After gelling has occurred, the containers filled with spermatozoa embedded in alginate may be cryopreserved in liquid nitrogen, thus providing cryopreservation of spermatozoa having exceptionally long shelf life.
However, the present inventors have experience that the use of GDL in preparing alginate hydrogels according to the method disclosed in U.S. Pat. No. 6,497,902 involves several drawbacks. When preparing alginate gel comprising immobilized spermatozoa according to the method described above, it is vital that GDL is added to the solution immediately after the GDL solution is prepared to avoid spontaneous gelling. GDL must be added in dissolved form rather than as powder to avoid local areas/zones with high concentrations of gluconic acid initially, which would be detrimental to the spermatozoa. Furthermore, after the addition of GDL, a period of increasing viscosity will follow as a result of the initiation of the gelling reaction. Due to the increasing viscosity, the container used to form the hydrogel must be filled rather quickly. During the accrued time for transforming the dissolved GDL to glucuronic acid, the solution is therefore transferred to suitable containers (such as e.g. mini straw provided from IMV, L'Aigle, France) for further gelling and immobilizing of the desired biological material. The method disclosed in the prior art do therefore result in a rather short and inflexible time schedule for preparing the hydrogels comprising the desired biological material and are a substantial disadvantage from an industrial point of view.
Due to the drawbacks of the method described above, there is a need for an improved method for preparing hydrogels, in particular a method being suitable for preparing hydrogels on an industrial scale.
Various other methods for preparing hydrogels have been described in the prior art. Various reports disclose the utilization of enzymes which upon being subjected to a specific substrate provides for various reactions that in the end results in crossbinding of various types of polymers.
For example, CN 101439206 discloses inter alia the use of polymers comprising a phenolic hydroxyl unit and dioxygenase in an enzyme catalyzed process for the preparation of polymer gels.

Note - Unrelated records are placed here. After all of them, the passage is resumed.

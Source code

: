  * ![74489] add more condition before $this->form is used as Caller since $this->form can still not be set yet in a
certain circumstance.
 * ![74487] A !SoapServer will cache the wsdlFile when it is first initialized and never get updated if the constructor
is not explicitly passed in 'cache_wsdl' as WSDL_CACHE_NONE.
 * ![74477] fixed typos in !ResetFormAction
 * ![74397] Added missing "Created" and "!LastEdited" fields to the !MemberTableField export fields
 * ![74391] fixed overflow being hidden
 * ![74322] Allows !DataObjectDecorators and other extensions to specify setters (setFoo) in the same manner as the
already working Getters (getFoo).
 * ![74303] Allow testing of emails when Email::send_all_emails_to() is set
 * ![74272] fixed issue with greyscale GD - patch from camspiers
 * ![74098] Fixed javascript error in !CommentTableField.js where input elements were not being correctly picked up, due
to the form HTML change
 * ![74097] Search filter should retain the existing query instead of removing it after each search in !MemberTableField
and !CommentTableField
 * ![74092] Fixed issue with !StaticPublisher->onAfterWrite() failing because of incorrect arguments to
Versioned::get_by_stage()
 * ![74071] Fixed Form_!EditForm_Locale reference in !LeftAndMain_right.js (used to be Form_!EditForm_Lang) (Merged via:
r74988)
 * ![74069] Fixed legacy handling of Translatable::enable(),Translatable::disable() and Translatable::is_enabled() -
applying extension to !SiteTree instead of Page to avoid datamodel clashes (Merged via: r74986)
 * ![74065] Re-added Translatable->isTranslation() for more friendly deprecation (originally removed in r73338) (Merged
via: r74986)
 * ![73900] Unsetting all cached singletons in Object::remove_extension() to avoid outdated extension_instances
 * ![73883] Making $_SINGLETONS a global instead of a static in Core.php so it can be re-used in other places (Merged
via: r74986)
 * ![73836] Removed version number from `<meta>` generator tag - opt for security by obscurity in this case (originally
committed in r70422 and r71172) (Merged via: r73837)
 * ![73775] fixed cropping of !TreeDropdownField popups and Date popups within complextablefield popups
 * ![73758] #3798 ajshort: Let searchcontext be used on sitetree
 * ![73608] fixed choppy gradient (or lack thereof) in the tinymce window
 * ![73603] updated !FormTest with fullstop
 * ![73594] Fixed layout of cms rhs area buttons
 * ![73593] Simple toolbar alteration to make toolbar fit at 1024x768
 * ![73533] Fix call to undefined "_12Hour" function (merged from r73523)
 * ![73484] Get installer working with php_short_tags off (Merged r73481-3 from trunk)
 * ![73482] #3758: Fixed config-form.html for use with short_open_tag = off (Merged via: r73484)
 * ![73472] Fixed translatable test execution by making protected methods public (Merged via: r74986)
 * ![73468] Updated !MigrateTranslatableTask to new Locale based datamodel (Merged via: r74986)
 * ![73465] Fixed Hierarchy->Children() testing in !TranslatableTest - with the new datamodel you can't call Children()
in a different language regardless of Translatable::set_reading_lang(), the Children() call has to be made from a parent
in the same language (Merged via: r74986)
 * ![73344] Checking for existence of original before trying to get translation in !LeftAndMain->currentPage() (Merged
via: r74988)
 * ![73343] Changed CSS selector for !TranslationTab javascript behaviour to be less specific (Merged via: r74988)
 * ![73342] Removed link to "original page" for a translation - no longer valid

Johnsen et al. (2010), ACS Applied Materials & Interfaces, 2(7), pp. 1963-1972, report the preparation of PEG based hydrogel being polymerised using glucose oxidase. The glucose oxidase catalyses the oxidation of β-D-glucose, and the subsequent use of oxygen to generate the flavin adenine dinucleotid enzyme cofactor, results in formation of H2O2. By combining ferrous ions with this enzymatic H2O2 production, primary hydroxyl radical species are produced that further reacts with the acrylated monomers.
The use of H2O2 and horse radish peroxidase in preparation of hydrogels have also been reported, c.f. e.g. Kurisawa et al., (2010), J. of Materials Chemistry, 20(26), pp. 5371-5375, Sakai et al, (2009), Biomaterials, 30(20), pp. 3371-3377, Sakai and Kawakami (2006), Acta Biomaterialia, 20017, 3, pp. 495-501, Lee et al. (2009), J. of Controlled Release, 134, pp. 186-193, Wang et al. (2010), Biomaterials, 31, pp. 1148-1157.
Hydrogels prepared by the use of oxidases and H2O2 are inappropriate for some application since H2O2 is a strong oxidant.
There is therefore still a need for an improved and simplified process for the preparation of alginate hydrogels, in particular hydrogels suitable for immobilizing biological material.